Actually it was really just one difference: the show wasn’t so forced and it just let Buck stay in his comfort zone. They booked good guests and Buck to his credit just got out of the way. Completely missing were any awkward attempts at humor, or any of the perceived arrogance that Buck gets ripped for by his detractors.
Instead, the show opened with a taped wink at the Artie Lange situation, and then got right to the meat – the interviews.
A panel of former star quarterbacks was entertaining, though you kept hoping for Joe Namath – who always looked a second away from saying or doing something nuts — to try and plant one on Buck. Guess he’s no Suzy Kolber.
Next was a pairing with Jerry Jones and Mark Cuban, which was tame but interesting.
That was followed by an interview with Curt Schilling, who broke some news by saying he wasn’t running for Ted Kennedy’s seat, and also had some interesting words about Roger Clemens.

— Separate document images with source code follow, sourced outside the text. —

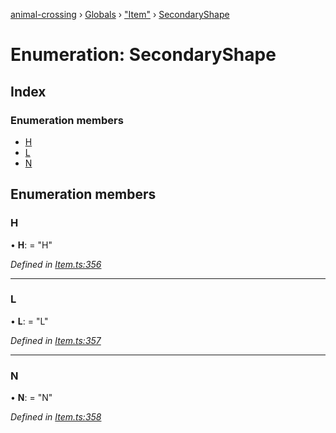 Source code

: [animal-crossing](../README.md) › [Globals](../globals.md) › ["Item"](../modules/_item_.md) › [SecondaryShape](_item_.secondaryshape.md)

# Enumeration: SecondaryShape

## Index

### Enumeration members

* [H](_item_.secondaryshape.md#h)
* [L](_item_.secondaryshape.md#l)
* [N](_item_.secondaryshape.md#n)

## Enumeration members

###  H

• **H**: = "H"

*Defined in [Item.ts:356](https://github.com/Norviah/animal-crossing/blob/95a2959/module/types/Item.ts#L356)*

___

###  L

• **L**: = "L"

*Defined in [Item.ts:357](https://github.com/Norviah/animal-crossing/blob/95a2959/module/types/Item.ts#L357)*

___

###  N

• **N**: = "N"

*Defined in [Item.ts:358](https://github.com/Norviah/animal-crossing/blob/95a2959/module/types/Item.ts#L358)*
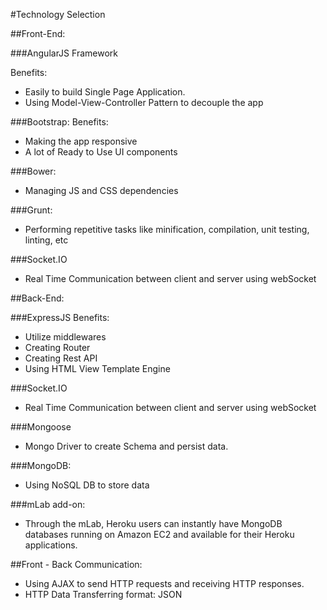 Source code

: #Technology Selection


##Front-End:

###AngularJS Framework

Benefits:
* Easily to build Single Page Application.
* Using Model-View-Controller Pattern to decouple the app

###Bootstrap:
Benefits:	
* Making the app responsive
* A lot of Ready to Use UI components

###Bower:
* Managing JS and CSS dependencies

###Grunt:
* Performing repetitive tasks like minification, compilation, unit testing, linting, etc

###Socket.IO
* Real Time Communication between client and server using webSocket

##Back-End:

###ExpressJS
Benefits:
* Utilize middlewares
* Creating Router
* Creating Rest API
* Using HTML View Template Engine

###Socket.IO
* Real Time Communication between client and server using webSocket
	  
###Mongoose
* Mongo Driver to create Schema and persist data.

###MongoDB:
* Using NoSQL DB to store data

###mLab add-on:
* Through the mLab, Heroku users can instantly have MongoDB databases running on Amazon EC2 and available for their Heroku applications.

##Front - Back Communication:
* Using AJAX to send HTTP requests and receiving HTTP responses.
* HTTP Data Transferring format: JSON

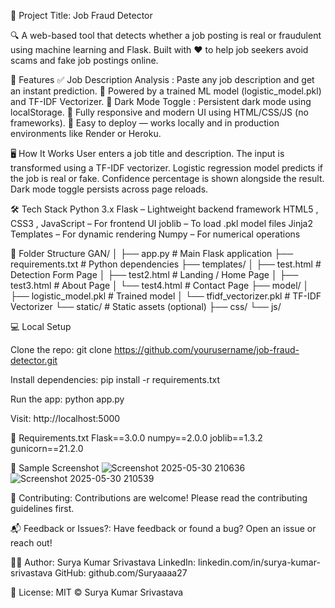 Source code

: 🎯 Project Title: Job Fraud Detector

🔍 A web-based tool that detects whether a job posting is real or fraudulent using machine learning and Flask.
Built with ❤️ to help job seekers avoid scams and fake job postings online.

📌 Features
✅ Job Description Analysis : Paste any job description and get an instant prediction.
🧠 Powered by a trained ML model (logistic_model.pkl) and TF-IDF Vectorizer.
🌙 Dark Mode Toggle : Persistent dark mode using localStorage.
🧱 Fully responsive and modern UI using HTML/CSS/JS (no frameworks).
🚀 Easy to deploy — works locally and in production environments like Render or Heroku.

🖥️ How It Works
User enters a job title and description.
The input is transformed using a TF-IDF vectorizer.
Logistic regression model predicts if the job is real or fake.
Confidence percentage is shown alongside the result.
Dark mode toggle persists across page reloads.

🛠 Tech Stack
Python 3.x
Flask – Lightweight backend framework
HTML5 , CSS3 , JavaScript – For frontend UI
joblib – To load .pkl model files
Jinja2 Templates – For dynamic rendering
Numpy – For numerical operations

📁 Folder Structure
GAN/
│
├── app.py                  # Main Flask application
├── requirements.txt        # Python dependencies
├── templates/
│   ├── test.html           # Detection Form Page
│   ├── test2.html          # Landing / Home Page
│   ├── test3.html          # About Page
│   └── test4.html          # Contact Page
├── model/
│   ├── logistic_model.pkl  # Trained model
│   └── tfidf_vectorizer.pkl # TF-IDF Vectorizer
└── static/                 # Static assets (optional)
    ├── css/
    └── js/

💻 Local Setup

Clone the repo:
git clone https://github.com/yourusername/job-fraud-detector.git 

Install dependencies:
pip install -r requirements.txt

Run the app:
python app.py

Visit:
http://localhost:5000

📝 Requirements.txt
Flask==3.0.0
numpy==2.0.0
joblib==1.3.2
gunicorn==21.2.0

📌 Sample Screenshot
![Screenshot 2025-05-30 210636](https://github.com/user-attachments/assets/53aa47ee-f901-49c3-a185-4acd245d6093)
![Screenshot 2025-05-30 210539](https://github.com/user-attachments/assets/8bfcfe88-c8c7-46be-bbaa-e495f885edcb)




🤝 Contributing:
Contributions are welcome! Please read the contributing guidelines first.

📬 Feedback or Issues?:
Have feedback or found a bug? Open an issue or reach out!

👨‍💻 Author:
Surya Kumar Srivastava
LinkedIn: linkedin.com/in/surya-kumar-srivastava
GitHub: github.com/Suryaaaa27

📜 License:
MIT © Surya Kumar Srivastava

The show ended with a Buck monologue that was quick and solid, as much making strong points as trying to be funny. It worked.
When I spoke with Buck before his first show, I wrote he needed to be more Bob Costas than Bob Saget. The first show was, well, a first show. This version was much better when it stopped trying so hard.
After the premiere, I gave three pieces of advice, which were not to make the show live, not to have an overarching theme throughout the show, and to book Artie Lange in episode 2.
While the show was still live, the other two happened, and they both helped.
While doing four shows a year leaves zero chance of ever building any sort of rhythm, if Tuesday was any indication, the show will probably get better in its third episode.
There is still room for improvement. Buck needs to get more comfortable going back after his interview subjects when they dodge a question. They will hopefully drop the audience question segment, which took up too much of the block with the QBs (or at least add in questions via Twitter and such to rope in the viewers). And little talk show pet peeves like having three chairs on stage for a two-guest segment should get smoothed out.
After this showing, Buck and the producers may regain some confidence to add a little more of Buck’s personality back into the show. Here’s hoping they walk that line very carefully and not wade back into too much silliness.
HBO’s audience is used to a show like this – book great guests and leave the snark and the screaming to the Internet and everywhere else. God forbid you just have a quality show without a YouTube moment.